During the 2016 presidential campaign, Hillary Clinton was criticized for her use of the word "superpredators" back in 1996. Some on the left laid into her, accusing Clinton of racism.

Meanwhile, her opponent, Donald Trump, trying to sucker leftist Bernie Sanders voters into not voting for her, piped in, saying yes, she was smearing African Americans. This was the same Trump who in 1989 had called for the execution of the "Central Park Five," five Black and Latino men who as teenagers were convicted of brutally raping a jogger but were later found to have been innocent.

Superpredators were taken at the time to mean young street thugs who repeatedly committed violent crimes with no conscience or empathy and were undeterred by traditional punishment. New York happens to be one of the safest cities in the country, but instances of brutal crimes, especially on the subway, get highlighted by national media. And usually, the individual pushing some bystander in front of a subway train is a person of color.

Note that other kinds of killers -- serial killers and mass shooters -- tend to be white. They have similar histories of mental illness, addiction and arrests. They, too, are superpredators.

Call them what you want. They must be taken off the streets. That means they must be involuntarily retained in a prison or mental hospital.

Some ditsy newsrooms continue to frame the problem as "larger society" having failed these individuals: "Accused Subway Shover Found Little Help in New York's Chaotic Shelters" (The New York Times).

 

It may be true that these predators have trauma in their background and serious mental illness. It is true that the mental health shelters are overwhelmed and unable to ensure that every resident has the full array of psychiatric services.

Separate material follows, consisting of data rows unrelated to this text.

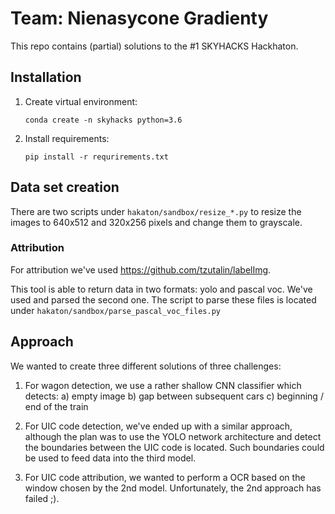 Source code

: # Team: Nienasycone Gradienty

This repo contains (partial) solutions to the #1 SKYHACKS Hackhaton.


## Installation

1. Create virtual environment:

	`conda create -n skyhacks python=3.6`

2. Install requirements:

      `pip install -r requrirements.txt`

## Data set creation

There are two scripts under `hakaton/sandbox/resize_*.py` to resize the images to 640x512 and 320x256 pixels and change them to grayscale.

### Attribution

For attribution we've used https://github.com/tzutalin/labelImg.

This tool is able to return data in two formats: yolo and pascal voc. We've used and parsed the second one. The script to parse these files is located under `hakaton/sandbox/parse_pascal_voc_files.py`

## Approach

We wanted to create three different solutions of three challenges:

1. For wagon detection, we use a rather shallow CNN classifier which detects:
a) empty image
b) gap between subsequent cars
c) beginning / end of the train

2. For UIC code detection, we've ended up with a similar approach, although the plan was to use the YOLO network architecture and detect the boundaries between the UIC code is located. Such boundaries could be used to feed data into the third model.

3. For UIC code attribution, we wanted to perform a OCR based on the window chosen by the 2nd model. Unfortunately, the 2nd approach has failed ;).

But it is also true that people who enter them are free to leave. And they can't be forced to go to appointments and take their medications: city Department of Homeless Services rules.

There comes a time when an accumulating list of serious acts of violence requires involuntary confinement. Ideally, it would be a compassionate place. But it can't be a place where the "clients," as social workers like to refer to them, can walk out the door.

The most recent subway shover, Carlton McPherson, 24, lived in one of the shelters where he worked off his anger. He was given a cane after being treated for a leg injury and used it to attack a security guard. The person he threw in front of a train in East Harlem was Jason Volz, a 54-year-old man.